No es casual que varios de estos sectores provocadores (esparcidos en la
política, la economía y los medios) tengan vínculos con el pasado reciente del
país. En vez de autocrítica e introspección, mejor echarles
la culpa a otros. De esta última lógica tampoco escapa el Gobierno,
interesado en culpar al kirchnerismo y a las turbulencias globales de los
mercados por la actual crisis financiera con rebote en lo económico. Sin
embargo, más allá de responsabilidades compartidas, no hay una
situación económico-financiera, social ni política equivalente al prólogo del
estallido de 2001.
En todo caso, podríamos estar a las puertas de otra de las muchas crisis cíclicas a las que lamentablemente nos hemos acostumbrado en los últimos cincuenta años de la Argentina. No necesariamente a la peor o la que dejó las heridas más recientes, por más que ya hayan transcurrido más de tres lustros. Que los perturbadores de siempre –a izquierda y derecha del espectro político– agiten el fantasma de 2001 no debería sorprender tanto, si no fuera porque ese discurso puede permear en alguna porción de la opinión pública. El nuevo pico de la imagen negativa de Mauricio Macri desde que es presidente podría alimentar esa idea.

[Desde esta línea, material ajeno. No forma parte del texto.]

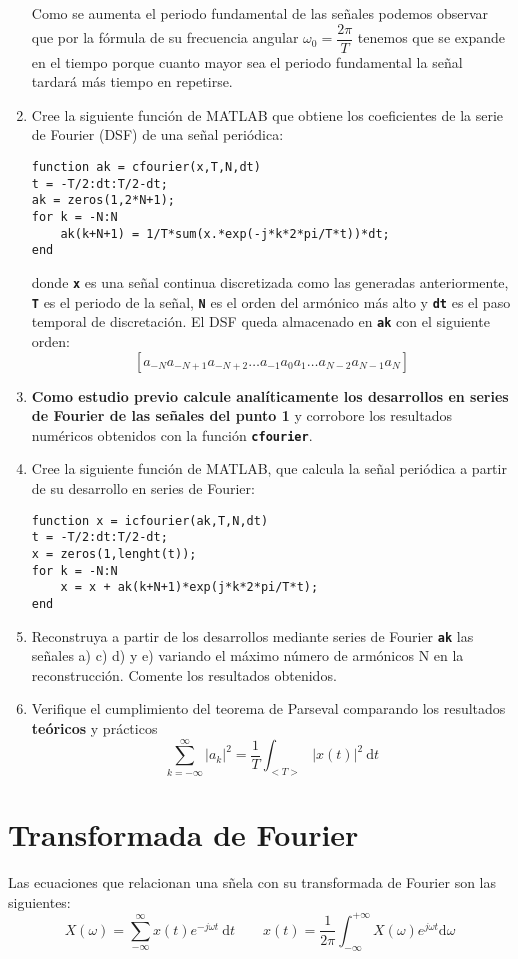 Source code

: \documentclass{article}
\newcommand{\code}[1]{\texttt{\textbf{#1}}}
\newcommand{\dt}{\:\mathrm{d}t}
\begin{document}
\begin{enumerate}[leftmargin=*]
	Como se aumenta el periodo fundamental de las señales podemos observar que por la fórmula de su frecuencia angular $\omega_0=\dfrac{2\pi}{T}$ tenemos que se expande en el tiempo porque cuanto mayor sea el periodo fundamental la señal tardará más tiempo en repetirse.
	
	\item Cree la siguiente función de MATLAB que obtiene los coeficientes de la serie de Fourier (DSF) de una señal periódica:
	
	\begin{lstlisting}
function ak = cfourier(x,T,N,dt)
t = -T/2:dt:T/2-dt;
ak = zeros(1,2*N+1);
for k = -N:N
	ak(k+N+1) = 1/T*sum(x.*exp(-j*k*2*pi/T*t))*dt;
end
	\end{lstlisting}
	
donde \code{x} es una señal continua discretizada como las generadas anteriormente, \code{T} es el periodo de la señal, \code{N} es el orden del armónico más alto y \code{dt} es el paso temporal de discretación. El DSF queda almacenado en \code{ak} con el siguiente orden: \[ \left[a_{-N}a_{-N+1}a_{-N+2}\dots a_{-1}a_0a_1\dots a_{N-2}a_{N-1}a_{N}\right] \]
\item \textbf{Como estudio previo calcule analíticamente los desarrollos en series de Fourier de las señales del punto 1} y corrobore los resultados numéricos obtenidos con la función \code{cfourier}.


\item Cree la siguiente función de MATLAB, que calcula la señal periódica a partir de su desarrollo en series de Fourier:

\begin{lstlisting}
function x = icfourier(ak,T,N,dt)
t = -T/2:dt:T/2-dt;
x = zeros(1,lenght(t));
for k = -N:N
	x = x + ak(k+N+1)*exp(j*k*2*pi/T*t);
end
\end{lstlisting}
\item Reconstruya a partir de los desarrollos mediante series de Fourier \code{ak} las señales a) c) d) y e) variando el máximo número de armónicos N en la reconstrucción. Comente los resultados obtenidos.

\item Verifique el cumplimiento del teorema de Parseval comparando los resultados \textbf{teóricos} y prácticos \[ \sum_{k=-\infty}^{\infty}|a_k|^2=\dfrac{1}{T}\int_{<T>}|x(t)|^2\dt \]
\end{enumerate}
\section{Transformada de Fourier}
Las ecuaciones que relacionan una sñela con su transformada de Fourier son las siguientes: \[ X(\omega)=\sum_{-\infty}^{\infty}x(t)e^{-j\omega t}\dt\qquad x(t)=\dfrac{1}{2\pi}\int_{-\infty}^{+\infty}X(\omega)e^{j\omega t}\mathrm{d}\omega \]
\end{document}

Acaso tampoco contribuya la comunicación pública que hizo el Gobierno de esta crisis. Para despejar dudas y temores Marcos Peña no pareció lucir consistente, sobre todo cuando con el paso de los días y el agravamiento de la situación debió ir cambiando de discurso. Igual, es posible reconocerle la valentía política de dar la cara. No todos lo hacen, ni en esta ni en otras gestiones. Nicolás Dujovne explica, pero tampoco logra aclarar el panorama del atomizado manejo económico de la actual administración nacional. Pancho Cabrera, el viernes en Olivos, volvió a dar muestras del frágil manejo de los mensajes oficiales. No basta con ser cool.
En un intento de jugar la bala de plata para amortiguar el efecto del anuncio de recurrir al FMI, apareció el Presidente. En dos minutos y medio grabados, su sonrisa entrenada no pudo disimular que fuimos testigos de una medida tal vez apropiada en lo financiero pero negativa en lo político. De todas maneras, lo peor de la vocería oficialista corrió por cuenta y orden de Elisa Carrió, repentina experta en problemáticas financieras. La auditora moral de Cambiemos decidió (juran en el Gobierno que nadie le pidió que lo hiciera y ahora no saben cómo pedirle que se calle) que era hora de poner toda la carne en el asador para dar tranquilidad ante la suba del dólar, el FMI, las Lebac y otras menudencias. Sus dichos dislocados echan nafta al fuego.
Todo lo contrario de los gobernadores peronistas de diálogo con el Gobierno,
que se llamaron a silencio tras ser recibidos varios de ellos por Macri el
jueves. Habrá que ver si eso es una señal para tranquilizarnos o preocuparnos.